Matthew Alagha Obtains Dismissal with Prejudice for All Claims in Premises Liability Matter
Apr 7, 2026
Dallas senior attorney Matthew Alagha obtained a traditional and no-evidence summary judgment win and a dismissal of all claims with prejudice in premises liability case when the evidence established that the condition that Plaintiff claims caused her fall was open and obvious and Defendants did not have any knowledge of a dangerous condition or a duty to warn its residents.
Dangerous Conditions that are Open and Obvious
The case arose when Plaintiff alleged she was walking her dog in the Southfork Mobile Home Community, and slipped and fell into a drainage gutter/storm drain on the street. The residential community is run by Defendants Yes Companies Key, LLC and YES Southfork Collin, LLC (“YES Communities”) in Wylie, Texas. Prior to the Incident, Plaintiff, a resident of the Community for 20 years, had walked the same path in the community and passed by the same gutter numerous times without issue.
The court found that (1) there was no way that Defendants could have had notice and/or knowledge of any dangerous condition related to the drainage gutter/storm drain because Plaintiff testified at her deposition she fell due to a sudden surge coming out of the drainage/gutter storm drain and (2) Defendants had no control over the drainage gutter/storm drain, which are under the control and supervision of the city. There was also no evidence of prior incidents or issues that were or should have been known to Defendants related to the drainage gutter/storm drain.
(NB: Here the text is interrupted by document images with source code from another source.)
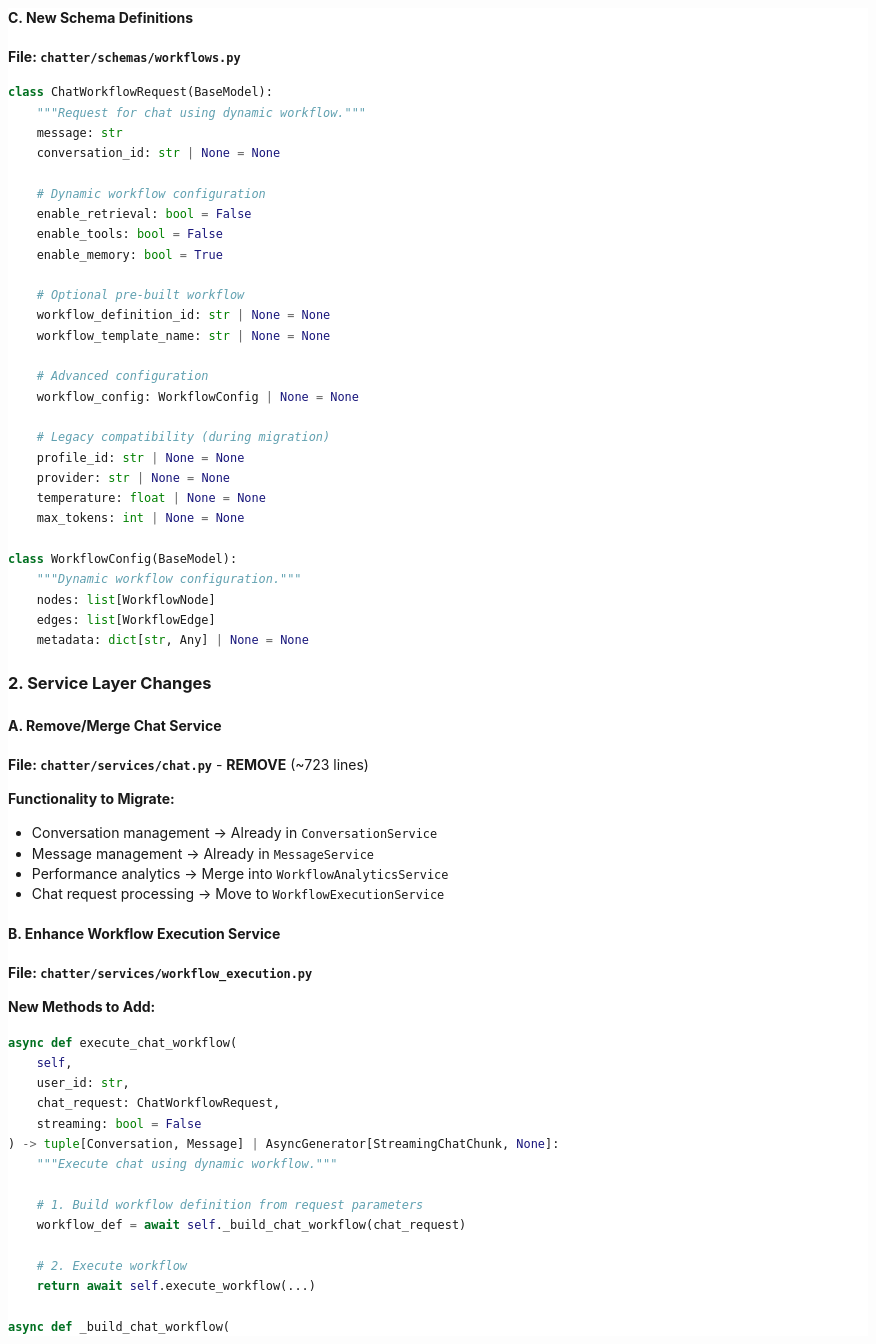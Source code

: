 #### C. New Schema Definitions
**File: `chatter/schemas/workflows.py`**
```python
class ChatWorkflowRequest(BaseModel):
    """Request for chat using dynamic workflow."""
    message: str
    conversation_id: str | None = None
    
    # Dynamic workflow configuration
    enable_retrieval: bool = False
    enable_tools: bool = False
    enable_memory: bool = True
    
    # Optional pre-built workflow
    workflow_definition_id: str | None = None
    workflow_template_name: str | None = None
    
    # Advanced configuration
    workflow_config: WorkflowConfig | None = None
    
    # Legacy compatibility (during migration)
    profile_id: str | None = None
    provider: str | None = None
    temperature: float | None = None
    max_tokens: int | None = None

class WorkflowConfig(BaseModel):
    """Dynamic workflow configuration."""
    nodes: list[WorkflowNode]
    edges: list[WorkflowEdge]
    metadata: dict[str, Any] | None = None
```

### 2. Service Layer Changes

#### A. Remove/Merge Chat Service
**File: `chatter/services/chat.py`** - **REMOVE** (~723 lines)

**Functionality to Migrate:**
- Conversation management → Already in `ConversationService`
- Message management → Already in `MessageService`  
- Performance analytics → Merge into `WorkflowAnalyticsService`
- Chat request processing → Move to `WorkflowExecutionService`

#### B. Enhance Workflow Execution Service
**File: `chatter/services/workflow_execution.py`**

**New Methods to Add:**
```python
async def execute_chat_workflow(
    self,
    user_id: str,
    chat_request: ChatWorkflowRequest,
    streaming: bool = False
) -> tuple[Conversation, Message] | AsyncGenerator[StreamingChatChunk, None]:
    """Execute chat using dynamic workflow."""
    
    # 1. Build workflow definition from request parameters
    workflow_def = await self._build_chat_workflow(chat_request)
    
    # 2. Execute workflow
    return await self.execute_workflow(...)

async def _build_chat_workflow(
```
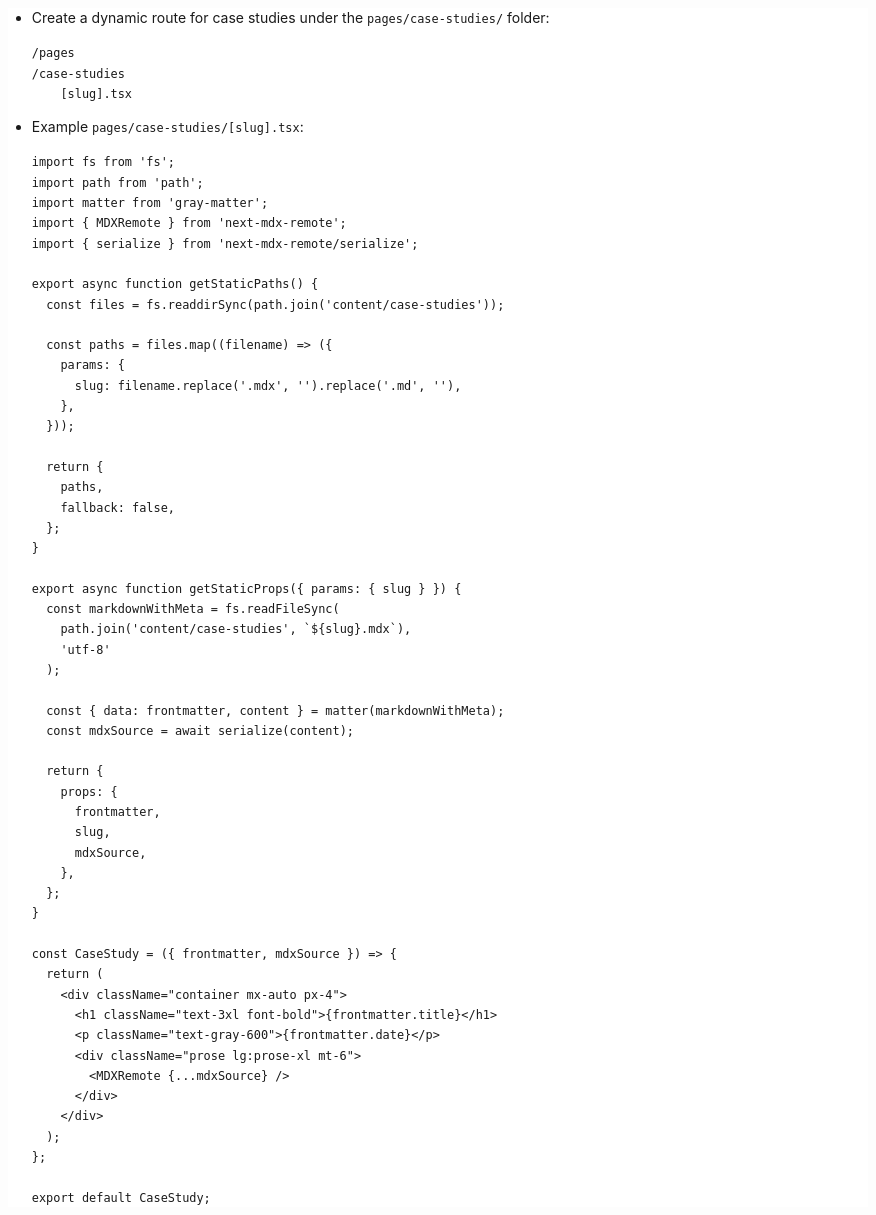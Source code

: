- Create a dynamic route for case studies under the `pages/case-studies/` folder:

  ```
  /pages
  /case-studies
      [slug].tsx
  ```

- Example `pages/case-studies/[slug].tsx`:

  ```tsx
  import fs from 'fs';
  import path from 'path';
  import matter from 'gray-matter';
  import { MDXRemote } from 'next-mdx-remote';
  import { serialize } from 'next-mdx-remote/serialize';

  export async function getStaticPaths() {
    const files = fs.readdirSync(path.join('content/case-studies'));

    const paths = files.map((filename) => ({
      params: {
        slug: filename.replace('.mdx', '').replace('.md', ''),
      },
    }));

    return {
      paths,
      fallback: false,
    };
  }

  export async function getStaticProps({ params: { slug } }) {
    const markdownWithMeta = fs.readFileSync(
      path.join('content/case-studies', `${slug}.mdx`),
      'utf-8'
    );

    const { data: frontmatter, content } = matter(markdownWithMeta);
    const mdxSource = await serialize(content);

    return {
      props: {
        frontmatter,
        slug,
        mdxSource,
      },
    };
  }

  const CaseStudy = ({ frontmatter, mdxSource }) => {
    return (
      <div className="container mx-auto px-4">
        <h1 className="text-3xl font-bold">{frontmatter.title}</h1>
        <p className="text-gray-600">{frontmatter.date}</p>
        <div className="prose lg:prose-xl mt-6">
          <MDXRemote {...mdxSource} />
        </div>
      </div>
    );
  };

  export default CaseStudy;
  ```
In forming its opinion, the court considered long standing precedent that premises liability is not strict liability and a landowner “is not an insurer of [a] visitor’s safety.” Instead, a landowner’s duty to an invitee is to exercise reasonable care to make the premises safe. When an invitee is aware of a dangerous premises condition—whether because the danger is obvious or because the landowner provided an adequate warning—the condition will, in most cases, no longer pose an unreasonable risk in that the law presumes an invitee will take reasonable measures to protect against known risks.
Defects that are open and obvious or otherwise known to an invitee are outside the landowner’s general duty to warn.
Actual or Constructive Knowledge
In its opinion, the court explained that knowledge is the threshold requirement in premises defect cases. A property owner’s knowledge can be actual or constructive. The Texas Supreme Court has noted that “there is no one test for determining actual knowledge that a condition presents an unreasonable risk of harm,” but courts “generally consider whether the premises owner has received reports of prior injuries or reports of the potential danger presented by the condition.”
Proof of actual knowledge is relatively straight forward – the premises owner actually knew that the dangerous condition existed at the time of the injury. If an employee learns of the dangerous condition prior to the incident, the property owner will be charged with actual knowledge. When the plaintiff is an invitee and the dangerous condition is not open and obvious, only the defendant’s knowledge of the condition is relevant to the issue of liability. But if the condition was open and obvious, the plaintiff’s knowledge of the same may result in the defendant having no duty to warn or make safe.
The Texas Supreme Court has held that a property owner has no duty to warn about conditions that are open and obvious.